(Records to use)

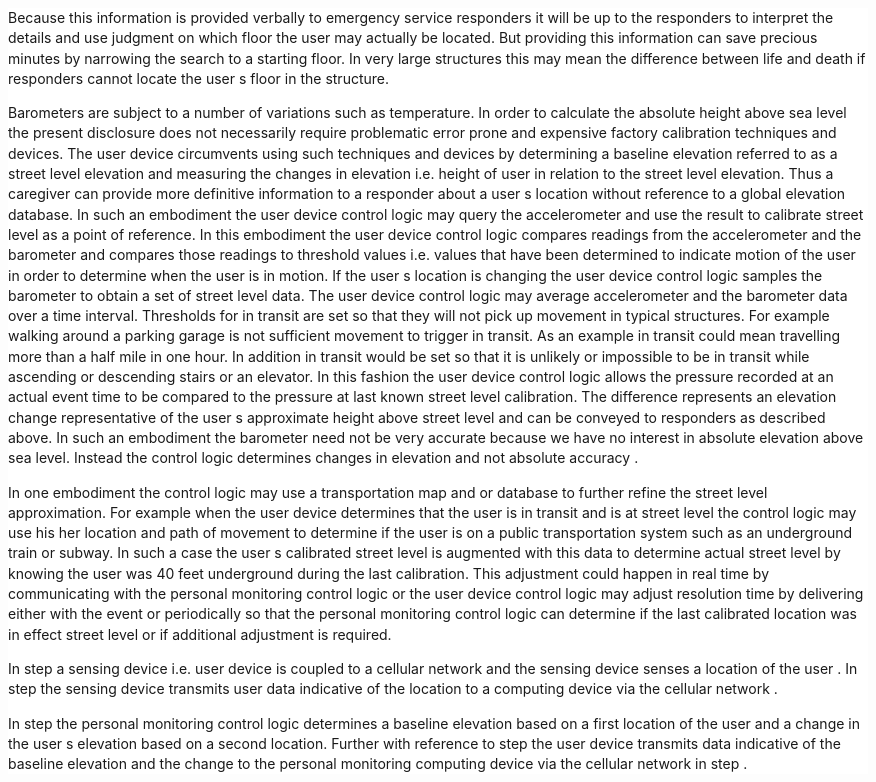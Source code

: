 Because this information is provided verbally to emergency service responders it will be up to the responders to interpret the details and use judgment on which floor the user may actually be located. But providing this information can save precious minutes by narrowing the search to a starting floor. In very large structures this may mean the difference between life and death if responders cannot locate the user s floor in the structure.

Barometers are subject to a number of variations such as temperature. In order to calculate the absolute height above sea level the present disclosure does not necessarily require problematic error prone and expensive factory calibration techniques and devices. The user device circumvents using such techniques and devices by determining a baseline elevation referred to as a street level elevation and measuring the changes in elevation i.e. height of user in relation to the street level elevation. Thus a caregiver can provide more definitive information to a responder about a user s location without reference to a global elevation database. In such an embodiment the user device control logic may query the accelerometer and use the result to calibrate street level as a point of reference. In this embodiment the user device control logic compares readings from the accelerometer and the barometer and compares those readings to threshold values i.e. values that have been determined to indicate motion of the user in order to determine when the user is in motion. If the user s location is changing the user device control logic samples the barometer to obtain a set of street level data. The user device control logic may average accelerometer and the barometer data over a time interval. Thresholds for in transit are set so that they will not pick up movement in typical structures. For example walking around a parking garage is not sufficient movement to trigger in transit. As an example in transit could mean travelling more than a half mile in one hour. In addition in transit would be set so that it is unlikely or impossible to be in transit while ascending or descending stairs or an elevator. In this fashion the user device control logic allows the pressure recorded at an actual event time to be compared to the pressure at last known street level calibration. The difference represents an elevation change representative of the user s approximate height above street level and can be conveyed to responders as described above. In such an embodiment the barometer need not be very accurate because we have no interest in absolute elevation above sea level. Instead the control logic determines changes in elevation and not absolute accuracy .

In one embodiment the control logic may use a transportation map and or database to further refine the street level approximation. For example when the user device determines that the user is in transit and is at street level the control logic may use his her location and path of movement to determine if the user is on a public transportation system such as an underground train or subway. In such a case the user s calibrated street level is augmented with this data to determine actual street level by knowing the user was 40 feet underground during the last calibration. This adjustment could happen in real time by communicating with the personal monitoring control logic or the user device control logic may adjust resolution time by delivering either with the event or periodically so that the personal monitoring control logic can determine if the last calibrated location was in effect street level or if additional adjustment is required.

In step a sensing device i.e. user device is coupled to a cellular network and the sensing device senses a location of the user . In step the sensing device transmits user data indicative of the location to a computing device via the cellular network .

In step the personal monitoring control logic determines a baseline elevation based on a first location of the user and a change in the user s elevation based on a second location. Further with reference to step the user device transmits data indicative of the baseline elevation and the change to the personal monitoring computing device via the cellular network in step .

(End Records to use)

__Aim of the task__.
Go through the entries above and output them exactly, without pictures.

__Your response__.
Source code

: Because this information is provided verbally to emergency service responders it will be up to the responders to interpret the details and use judgment on which floor the user may actually be located. But providing this information can save precious minutes by narrowing the search to a starting floor. In very large structures this may mean the difference between life and death if responders cannot locate the user s floor in the structure.

Barometers are subject to a number of variations such as temperature. In order to calculate the absolute height above sea level the present disclosure does not necessarily require problematic error prone and expensive factory calibration techniques and devices. The user device circumvents using such techniques and devices by determining a baseline elevation referred to as a street level elevation and measuring the changes in elevation i.e. height of user in relation to the street level elevation. Thus a caregiver can provide more definitive information to a responder about a user s location without reference to a global elevation database. In such an embodiment the user device control logic may query the accelerometer and use the result to calibrate street level as a point of reference. In this embodiment the user device control logic compares readings from the accelerometer and the barometer and compares those readings to threshold values i.e. values that have been determined to indicate motion of the user in order to determine when the user is in motion. If the user s location is changing the user device control logic samples the barometer to obtain a set of street level data. The user device control logic may average accelerometer and the barometer data over a time interval. Thresholds for in transit are set so that they will not pick up movement in typical structures. For example walking around a parking garage is not sufficient movement to trigger in transit. As an example in transit could mean travelling more than a half mile in one hour. In addition in transit would be set so that it is unlikely or impossible to be in transit while ascending or descending stairs or an elevator. In this fashion the user device control logic allows the pressure recorded at an actual event time to be compared to the pressure at last known street level calibration. The difference represents an elevation change representative of the user s approximate height above street level and can be conveyed to responders as described above. In such an embodiment the barometer need not be very accurate because we have no interest in absolute elevation above sea level. Instead the control logic determines changes in elevation and not absolute accuracy .

In one embodiment the control logic may use a transportation map and or database to further refine the street level approximation. For example when the user device determines that the user is in transit and is at street level the control logic may use his her location and path of movement to determine if the user is on a public transportation system such as an underground train or subway. In such a case the user s calibrated street level is augmented with this data to determine actual street level by knowing the user was 40 feet underground during the last calibration. This adjustment could happen in real time by communicating with the personal monitoring control logic or the user device control logic may adjust resolution time by delivering either with the event or periodically so that the personal monitoring control logic can determine if the last calibrated location was in effect street level or if additional adjustment is required.

In step a sensing device i.e. user device is coupled to a cellular network and the sensing device senses a location of the user . In step the sensing device transmits user data indicative of the location to a computing device via the cellular network .

In step the personal monitoring control logic determines a baseline elevation based on a first location of the user and a change in the user s elevation based on a second location. Further with reference to step the user device transmits data indicative of the baseline elevation and the change to the personal monitoring computing device via the cellular network in step .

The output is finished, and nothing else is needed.